## YOUR TASK
Check each line of the listing below for the string "devices", then give only the number of lines where it occurs.

## INPUT DATA
......
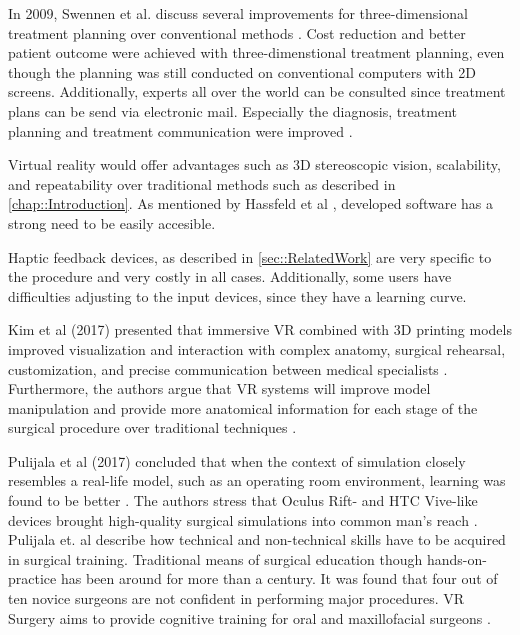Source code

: In 2009, Swennen et al. discuss several improvements for three-dimensional treatment planning over conventional methods \cite{swennen2009three}.
Cost reduction and better patient outcome were achieved with three-dimenstional treatment planning, even though the planning was still conducted on conventional computers with 2D screens.
Additionally, experts all over the world can be consulted since treatment plans can be send via electronic mail.
Especially the diagnosis, treatment planning and treatment communication were improved \cite{swennen2009three}.

Virtual reality would offer advantages such as 3D stereoscopic vision, scalability, and repeatability over traditional methods such as described in \ref{chap::Introduction}.
As mentioned by Hassfeld et al \cite{HASSFELD20012}, developed software has a strong need to be easily accesible.

Haptic feedback devices, as described in \ref{sec::RelatedWork} are very specific to the procedure and very costly in all cases.
Additionally, some users have difficulties adjusting to the input devices, since they have a learning curve.

Kim et al (2017) presented that immersive VR combined with 3D printing models improved visualization and interaction with complex anatomy, surgical rehearsal, customization, and precise communication between medical specialists \cite{.2017}.
Furthermore, the authors argue that VR systems will improve model manipulation and provide more anatomical information for each stage of the surgical procedure over traditional techniques \cite{.2017}.

Pulijala et al (2017) concluded that when the context of simulation closely resembles a real-life model, such as an operating room environment, learning was found to be better \cite{Pulijala.2017}.
The authors stress that Oculus Rift- and HTC Vive-like devices brought high-quality surgical simulations into common man’s reach \cite{Pulijala.2017}.
\newline
Pulijala et. al describe how technical and non-technical skills have to be acquired in surgical training.
Traditional means of surgical education though hands-on-practice has been around for more than a century.
It was found that four out of ten novice surgeons are not confident in performing major procedures.
VR Surgery aims to provide cognitive training for oral and maxillofacial surgeons \cite{RN68}.

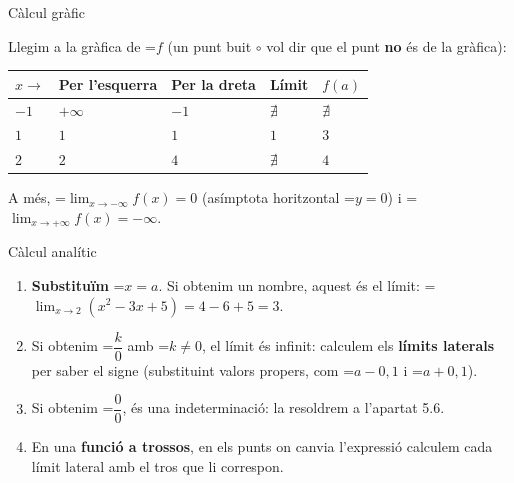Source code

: \documentclass[11pt,a4paper]{article}
\newcommand{\fmm}[1]{\setbox0=\hbox{$#1$}\ifdim\wd0>\linewidth\fmdisp{#1}\else\mbox{\box0}\fi}
\newcommand{\fmdisp}[1]{\[\setbox2=\hbox{$\displaystyle #1$}\ifdim\wd2>\linewidth\resizebox{\linewidth}{!}{\box2}\else\box2\fi\]}
\begin{document}
\begin{fmex}{Càlcul gràfic}
\begin{center}\end{center}

Llegim a la gràfica de \fmm{f} (un punt buit $\circ$ vol dir que el punt \textbf{no} és de la gràfica):

\begin{center}\renewcommand{\arraystretch}{1.5}\small\begin{tabularx}{\linewidth}{>{\raggedright\arraybackslash}p{3.2cm}>{\raggedright\arraybackslash}X>{\raggedright\arraybackslash}X>{\raggedright\arraybackslash}X>{\raggedright\arraybackslash}X}\toprule
\textbf{$x\to$} & \textbf{Per l'esquerra} & \textbf{Per la dreta} & \textbf{Límit} & \textbf{$f(a)$}\\\midrule
$-1$ & $+\infty$ & $-1$ & $\nexists$ & $\nexists$\\[3pt]
$1$ & $1$ & $1$ & $1$ & $3$\\[3pt]
$2$ & $2$ & $4$ & $\nexists$ & $4$\\[3pt]
\bottomrule\end{tabularx}\end{center}

A més, \fmm{\displaystyle\lim_{x\to-\infty}f(x)=0} (asímptota horitzontal \fmm{y=0}) i \fmm{\displaystyle\lim_{x\to+\infty}f(x)=-\infty}.
\end{fmex}

\begin{fmdef}{Càlcul analític}
\begin{enumerate}
\item \textbf{Substituïm} \fmm{x=a}. Si obtenim un nombre, aquest és el límit: \fmm{\displaystyle\lim_{x\to2}\left(x^2-3x+5\right)=4-6+5=3}.
\item Si obtenim \fmm{\dfrac{k}{0}} amb \fmm{k\neq0}, el límit és infinit: calculem els \textbf{límits laterals} per saber el signe (substituint valors propers, com \fmm{a-0{,}1} i \fmm{a+0{,}1}).
\item Si obtenim \fmm{\dfrac00}, és una indeterminació: la resoldrem a l'apartat 5.6.
\item En una \textbf{funció a trossos}, en els punts on canvia l'expressió calculem cada límit lateral amb el tros que li correspon.
\end{enumerate}
\end{fmdef}
\end{document}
......
## RESULT FOR THIS TASK
3